Activity =
Print all the data, keeping every line exactly as it is.

Data to use =
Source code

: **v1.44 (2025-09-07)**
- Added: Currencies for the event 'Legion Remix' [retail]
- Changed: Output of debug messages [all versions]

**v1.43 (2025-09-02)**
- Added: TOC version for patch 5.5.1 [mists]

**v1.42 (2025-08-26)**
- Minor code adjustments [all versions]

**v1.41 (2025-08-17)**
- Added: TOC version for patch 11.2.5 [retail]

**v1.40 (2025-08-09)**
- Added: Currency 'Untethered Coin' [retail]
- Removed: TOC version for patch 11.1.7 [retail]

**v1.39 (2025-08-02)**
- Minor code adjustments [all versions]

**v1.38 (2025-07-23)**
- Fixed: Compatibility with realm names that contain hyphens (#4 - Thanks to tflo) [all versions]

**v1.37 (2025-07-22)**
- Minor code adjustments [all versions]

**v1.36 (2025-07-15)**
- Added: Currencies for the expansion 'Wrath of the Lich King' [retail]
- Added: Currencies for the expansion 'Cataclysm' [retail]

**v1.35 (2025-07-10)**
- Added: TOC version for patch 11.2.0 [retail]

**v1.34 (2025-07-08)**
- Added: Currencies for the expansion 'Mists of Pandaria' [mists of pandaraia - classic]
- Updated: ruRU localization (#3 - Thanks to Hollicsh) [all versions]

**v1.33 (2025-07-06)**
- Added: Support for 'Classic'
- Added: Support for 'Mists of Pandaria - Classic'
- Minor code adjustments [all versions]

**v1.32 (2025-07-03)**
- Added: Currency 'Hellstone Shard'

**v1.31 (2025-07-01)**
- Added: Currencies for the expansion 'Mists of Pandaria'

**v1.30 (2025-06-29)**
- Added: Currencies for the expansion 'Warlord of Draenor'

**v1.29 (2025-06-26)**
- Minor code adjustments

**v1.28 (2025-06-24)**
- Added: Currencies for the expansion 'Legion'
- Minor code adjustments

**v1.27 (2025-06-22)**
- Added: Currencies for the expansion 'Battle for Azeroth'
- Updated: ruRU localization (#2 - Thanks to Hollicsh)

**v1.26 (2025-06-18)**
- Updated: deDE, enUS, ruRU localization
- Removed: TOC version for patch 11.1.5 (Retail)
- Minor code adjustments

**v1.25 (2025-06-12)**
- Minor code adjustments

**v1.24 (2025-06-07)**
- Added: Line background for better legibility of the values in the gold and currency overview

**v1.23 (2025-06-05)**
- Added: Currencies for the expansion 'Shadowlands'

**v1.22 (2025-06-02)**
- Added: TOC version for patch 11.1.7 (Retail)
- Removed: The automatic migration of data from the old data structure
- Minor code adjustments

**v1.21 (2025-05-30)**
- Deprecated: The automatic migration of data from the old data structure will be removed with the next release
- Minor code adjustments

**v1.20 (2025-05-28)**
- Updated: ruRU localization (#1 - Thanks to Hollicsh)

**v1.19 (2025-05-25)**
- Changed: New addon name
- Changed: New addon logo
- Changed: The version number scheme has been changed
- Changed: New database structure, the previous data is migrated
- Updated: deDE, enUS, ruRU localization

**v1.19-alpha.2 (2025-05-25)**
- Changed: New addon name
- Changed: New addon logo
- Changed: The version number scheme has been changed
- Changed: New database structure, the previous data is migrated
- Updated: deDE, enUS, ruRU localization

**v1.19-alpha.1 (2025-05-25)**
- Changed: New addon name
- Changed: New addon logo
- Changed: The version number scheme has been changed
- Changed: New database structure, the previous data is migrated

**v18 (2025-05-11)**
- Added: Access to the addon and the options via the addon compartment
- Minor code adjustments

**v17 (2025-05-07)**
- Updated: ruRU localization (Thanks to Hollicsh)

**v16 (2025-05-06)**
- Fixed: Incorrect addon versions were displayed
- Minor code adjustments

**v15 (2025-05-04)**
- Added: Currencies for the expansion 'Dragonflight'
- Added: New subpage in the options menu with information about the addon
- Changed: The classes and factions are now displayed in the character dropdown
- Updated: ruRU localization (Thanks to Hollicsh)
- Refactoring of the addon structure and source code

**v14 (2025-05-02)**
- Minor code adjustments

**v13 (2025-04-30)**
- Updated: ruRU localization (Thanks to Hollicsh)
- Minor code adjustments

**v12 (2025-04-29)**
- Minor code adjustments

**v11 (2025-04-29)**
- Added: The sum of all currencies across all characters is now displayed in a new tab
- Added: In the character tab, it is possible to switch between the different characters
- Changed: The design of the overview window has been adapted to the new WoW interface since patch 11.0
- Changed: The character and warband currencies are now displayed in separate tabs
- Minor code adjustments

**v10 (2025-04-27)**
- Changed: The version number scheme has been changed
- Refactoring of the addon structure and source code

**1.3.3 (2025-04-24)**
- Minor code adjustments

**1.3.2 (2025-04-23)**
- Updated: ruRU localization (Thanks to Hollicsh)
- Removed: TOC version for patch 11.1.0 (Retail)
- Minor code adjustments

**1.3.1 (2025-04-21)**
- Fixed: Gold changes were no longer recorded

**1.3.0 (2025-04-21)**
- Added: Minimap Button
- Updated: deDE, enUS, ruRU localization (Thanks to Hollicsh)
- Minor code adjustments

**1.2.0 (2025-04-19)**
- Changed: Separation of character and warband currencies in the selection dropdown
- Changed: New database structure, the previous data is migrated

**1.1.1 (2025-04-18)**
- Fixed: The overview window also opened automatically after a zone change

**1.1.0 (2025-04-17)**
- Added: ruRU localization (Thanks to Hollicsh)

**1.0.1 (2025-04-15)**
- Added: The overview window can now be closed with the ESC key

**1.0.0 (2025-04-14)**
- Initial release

Your solution =
Source code

: **v1.44 (2025-09-07)**
- Added: Currencies for the event 'Legion Remix' [retail]
- Changed: Output of debug messages [all versions]

**v1.43 (2025-09-02)**
- Added: TOC version for patch 5.5.1 [mists]

**v1.42 (2025-08-26)**
- Minor code adjustments [all versions]

**v1.41 (2025-08-17)**
- Added: TOC version for patch 11.2.5 [retail]

**v1.40 (2025-08-09)**
- Added: Currency 'Untethered Coin' [retail]
- Removed: TOC version for patch 11.1.7 [retail]

**v1.39 (2025-08-02)**
- Minor code adjustments [all versions]

**v1.38 (2025-07-23)**
- Fixed: Compatibility with realm names that contain hyphens (#4 - Thanks to tflo) [all versions]

**v1.37 (2025-07-22)**
- Minor code adjustments [all versions]

**v1.36 (2025-07-15)**
- Added: Currencies for the expansion 'Wrath of the Lich King' [retail]
- Added: Currencies for the expansion 'Cataclysm' [retail]

**v1.35 (2025-07-10)**
- Added: TOC version for patch 11.2.0 [retail]

**v1.34 (2025-07-08)**
- Added: Currencies for the expansion 'Mists of Pandaria' [mists of pandaraia - classic]
- Updated: ruRU localization (#3 - Thanks to Hollicsh) [all versions]

**v1.33 (2025-07-06)**
- Added: Support for 'Classic'
- Added: Support for 'Mists of Pandaria - Classic'
- Minor code adjustments [all versions]

**v1.32 (2025-07-03)**
- Added: Currency 'Hellstone Shard'

**v1.31 (2025-07-01)**
- Added: Currencies for the expansion 'Mists of Pandaria'

**v1.30 (2025-06-29)**
- Added: Currencies for the expansion 'Warlord of Draenor'

**v1.29 (2025-06-26)**
- Minor code adjustments

**v1.28 (2025-06-24)**
- Added: Currencies for the expansion 'Legion'
- Minor code adjustments

**v1.27 (2025-06-22)**
- Added: Currencies for the expansion 'Battle for Azeroth'
- Updated: ruRU localization (#2 - Thanks to Hollicsh)

**v1.26 (2025-06-18)**
- Updated: deDE, enUS, ruRU localization
- Removed: TOC version for patch 11.1.5 (Retail)
- Minor code adjustments

**v1.25 (2025-06-12)**
- Minor code adjustments

**v1.24 (2025-06-07)**
- Added: Line background for better legibility of the values in the gold and currency overview

**v1.23 (2025-06-05)**
- Added: Currencies for the expansion 'Shadowlands'

**v1.22 (2025-06-02)**
- Added: TOC version for patch 11.1.7 (Retail)
- Removed: The automatic migration of data from the old data structure
- Minor code adjustments

**v1.21 (2025-05-30)**
- Deprecated: The automatic migration of data from the old data structure will be removed with the next release
- Minor code adjustments

**v1.20 (2025-05-28)**
- Updated: ruRU localization (#1 - Thanks to Hollicsh)

**v1.19 (2025-05-25)**
- Changed: New addon name
- Changed: New addon logo
- Changed: The version number scheme has been changed
- Changed: New database structure, the previous data is migrated
- Updated: deDE, enUS, ruRU localization

**v1.19-alpha.2 (2025-05-25)**
- Changed: New addon name
- Changed: New addon logo
- Changed: The version number scheme has been changed
- Changed: New database structure, the previous data is migrated
- Updated: deDE, enUS, ruRU localization

**v1.19-alpha.1 (2025-05-25)**
- Changed: New addon name
- Changed: New addon logo
- Changed: The version number scheme has been changed
- Changed: New database structure, the previous data is migrated

**v18 (2025-05-11)**
- Added: Access to the addon and the options via the addon compartment
- Minor code adjustments

**v17 (2025-05-07)**
- Updated: ruRU localization (Thanks to Hollicsh)

**v16 (2025-05-06)**
- Fixed: Incorrect addon versions were displayed
- Minor code adjustments

**v15 (2025-05-04)**
- Added: Currencies for the expansion 'Dragonflight'
- Added: New subpage in the options menu with information about the addon
- Changed: The classes and factions are now displayed in the character dropdown
- Updated: ruRU localization (Thanks to Hollicsh)
- Refactoring of the addon structure and source code

**v14 (2025-05-02)**
- Minor code adjustments

**v13 (2025-04-30)**
- Updated: ruRU localization (Thanks to Hollicsh)
- Minor code adjustments

**v12 (2025-04-29)**
- Minor code adjustments

**v11 (2025-04-29)**
- Added: The sum of all currencies across all characters is now displayed in a new tab
- Added: In the character tab, it is possible to switch between the different characters
- Changed: The design of the overview window has been adapted to the new WoW interface since patch 11.0
- Changed: The character and warband currencies are now displayed in separate tabs
- Minor code adjustments

**v10 (2025-04-27)**
- Changed: The version number scheme has been changed
- Refactoring of the addon structure and source code

**1.3.3 (2025-04-24)**
- Minor code adjustments

**1.3.2 (2025-04-23)**
- Updated: ruRU localization (Thanks to Hollicsh)
- Removed: TOC version for patch 11.1.0 (Retail)
- Minor code adjustments

**1.3.1 (2025-04-21)**
- Fixed: Gold changes were no longer recorded

**1.3.0 (2025-04-21)**
- Added: Minimap Button
- Updated: deDE, enUS, ruRU localization (Thanks to Hollicsh)
- Minor code adjustments

**1.2.0 (2025-04-19)**
- Changed: Separation of character and warband currencies in the selection dropdown
- Changed: New database structure, the previous data is migrated

**1.1.1 (2025-04-18)**
- Fixed: The overview window also opened automatically after a zone change

**1.1.0 (2025-04-17)**
- Added: ruRU localization (Thanks to Hollicsh)

**1.0.1 (2025-04-15)**
- Added: The overview window can now be closed with the ESC key

**1.0.0 (2025-04-14)**
- Initial release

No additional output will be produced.